• _Assignment_
Pick every line out of the entries below that has the string "positions", and copy it.

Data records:
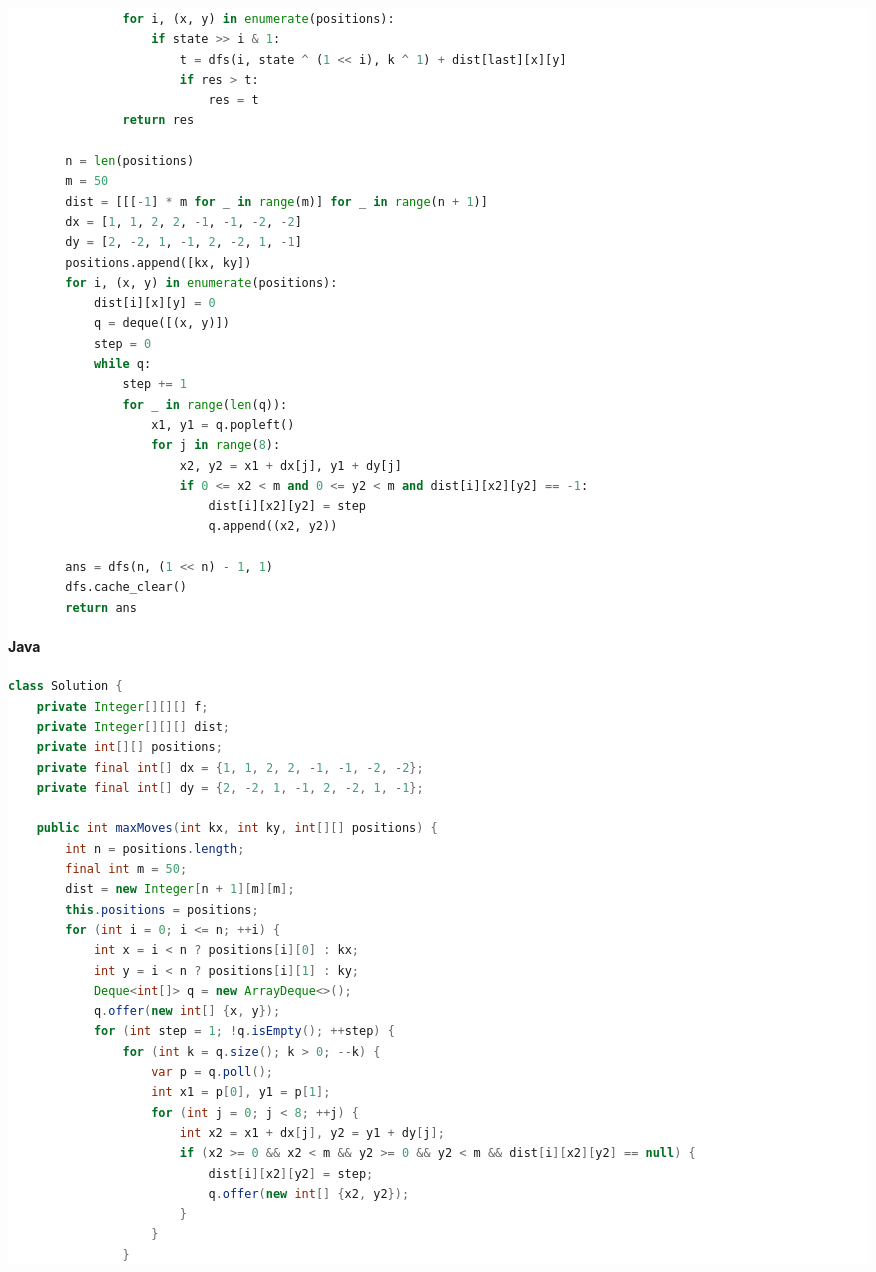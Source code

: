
 ```python
                for i, (x, y) in enumerate(positions):
                    if state >> i & 1:
                        t = dfs(i, state ^ (1 << i), k ^ 1) + dist[last][x][y]
                        if res > t:
                            res = t
                return res

        n = len(positions)
        m = 50
        dist = [[[-1] * m for _ in range(m)] for _ in range(n + 1)]
        dx = [1, 1, 2, 2, -1, -1, -2, -2]
        dy = [2, -2, 1, -1, 2, -2, 1, -1]
        positions.append([kx, ky])
        for i, (x, y) in enumerate(positions):
            dist[i][x][y] = 0
            q = deque([(x, y)])
            step = 0
            while q:
                step += 1
                for _ in range(len(q)):
                    x1, y1 = q.popleft()
                    for j in range(8):
                        x2, y2 = x1 + dx[j], y1 + dy[j]
                        if 0 <= x2 < m and 0 <= y2 < m and dist[i][x2][y2] == -1:
                            dist[i][x2][y2] = step
                            q.append((x2, y2))

        ans = dfs(n, (1 << n) - 1, 1)
        dfs.cache_clear()
        return ans
```

#### Java

```java
class Solution {
    private Integer[][][] f;
    private Integer[][][] dist;
    private int[][] positions;
    private final int[] dx = {1, 1, 2, 2, -1, -1, -2, -2};
    private final int[] dy = {2, -2, 1, -1, 2, -2, 1, -1};

    public int maxMoves(int kx, int ky, int[][] positions) {
        int n = positions.length;
        final int m = 50;
        dist = new Integer[n + 1][m][m];
        this.positions = positions;
        for (int i = 0; i <= n; ++i) {
            int x = i < n ? positions[i][0] : kx;
            int y = i < n ? positions[i][1] : ky;
            Deque<int[]> q = new ArrayDeque<>();
            q.offer(new int[] {x, y});
            for (int step = 1; !q.isEmpty(); ++step) {
                for (int k = q.size(); k > 0; --k) {
                    var p = q.poll();
                    int x1 = p[0], y1 = p[1];
                    for (int j = 0; j < 8; ++j) {
                        int x2 = x1 + dx[j], y2 = y1 + dy[j];
                        if (x2 >= 0 && x2 < m && y2 >= 0 && y2 < m && dist[i][x2][y2] == null) {
                            dist[i][x2][y2] = step;
                            q.offer(new int[] {x2, y2});
                        }
                    }
                }
```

• _Solution to the exercise_
                for i, (x, y) in enumerate(positions):
        n = len(positions)
        positions.append([kx, ky])
        for i, (x, y) in enumerate(positions):
    private int[][] positions;
    public int maxMoves(int kx, int ky, int[][] positions) {
        int n = positions.length;
        this.positions = positions;
            int x = i < n ? positions[i][0] : kx;
            int y = i < n ? positions[i][1] : ky;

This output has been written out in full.